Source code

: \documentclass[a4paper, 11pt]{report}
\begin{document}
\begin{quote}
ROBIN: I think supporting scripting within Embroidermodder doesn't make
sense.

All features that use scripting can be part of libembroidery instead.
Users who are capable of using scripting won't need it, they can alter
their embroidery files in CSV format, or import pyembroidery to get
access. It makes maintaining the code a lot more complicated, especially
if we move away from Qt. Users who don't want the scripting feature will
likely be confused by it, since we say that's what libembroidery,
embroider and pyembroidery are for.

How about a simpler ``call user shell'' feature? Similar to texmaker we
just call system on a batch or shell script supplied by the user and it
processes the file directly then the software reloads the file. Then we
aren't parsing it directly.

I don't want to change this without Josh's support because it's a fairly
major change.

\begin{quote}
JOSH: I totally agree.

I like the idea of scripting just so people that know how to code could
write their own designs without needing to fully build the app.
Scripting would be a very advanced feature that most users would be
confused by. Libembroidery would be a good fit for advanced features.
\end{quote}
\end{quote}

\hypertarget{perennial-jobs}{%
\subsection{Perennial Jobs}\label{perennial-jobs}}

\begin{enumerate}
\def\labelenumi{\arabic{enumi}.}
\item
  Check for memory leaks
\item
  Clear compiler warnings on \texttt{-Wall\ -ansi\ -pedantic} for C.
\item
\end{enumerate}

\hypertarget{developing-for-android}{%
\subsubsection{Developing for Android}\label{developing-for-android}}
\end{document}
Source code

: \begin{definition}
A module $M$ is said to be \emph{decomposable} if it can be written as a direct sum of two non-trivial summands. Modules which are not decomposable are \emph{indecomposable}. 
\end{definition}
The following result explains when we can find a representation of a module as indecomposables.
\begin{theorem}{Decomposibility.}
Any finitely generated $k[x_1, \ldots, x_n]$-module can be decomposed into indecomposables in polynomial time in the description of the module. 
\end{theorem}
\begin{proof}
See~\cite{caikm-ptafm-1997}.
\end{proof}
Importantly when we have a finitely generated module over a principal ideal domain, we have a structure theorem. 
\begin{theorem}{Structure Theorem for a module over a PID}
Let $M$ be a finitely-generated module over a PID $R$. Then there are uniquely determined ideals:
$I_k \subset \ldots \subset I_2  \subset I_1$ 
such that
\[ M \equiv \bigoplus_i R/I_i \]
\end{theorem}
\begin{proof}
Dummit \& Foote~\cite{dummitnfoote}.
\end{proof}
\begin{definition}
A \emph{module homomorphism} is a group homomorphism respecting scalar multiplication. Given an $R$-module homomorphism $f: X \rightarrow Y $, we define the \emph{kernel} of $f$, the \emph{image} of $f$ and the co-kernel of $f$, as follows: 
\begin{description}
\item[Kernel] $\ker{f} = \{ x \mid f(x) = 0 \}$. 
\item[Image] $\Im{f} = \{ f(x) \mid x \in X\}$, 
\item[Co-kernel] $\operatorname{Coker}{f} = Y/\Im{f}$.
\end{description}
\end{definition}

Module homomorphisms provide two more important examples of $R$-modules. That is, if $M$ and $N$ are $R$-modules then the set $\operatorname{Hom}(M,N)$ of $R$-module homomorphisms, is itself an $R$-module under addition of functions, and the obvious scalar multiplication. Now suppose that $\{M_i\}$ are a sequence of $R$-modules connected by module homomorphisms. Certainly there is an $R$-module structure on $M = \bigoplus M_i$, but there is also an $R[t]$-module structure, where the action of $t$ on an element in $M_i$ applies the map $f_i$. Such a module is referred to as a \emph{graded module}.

====================

— WHAT YOU HAVE TO DO —
When a line in the data above contains the string "without", copy that line.

— RESPONSE TO THIS TASK —
I don't want to change this without Josh's support because it's a fairly
write their own designs without needing to fully build the app.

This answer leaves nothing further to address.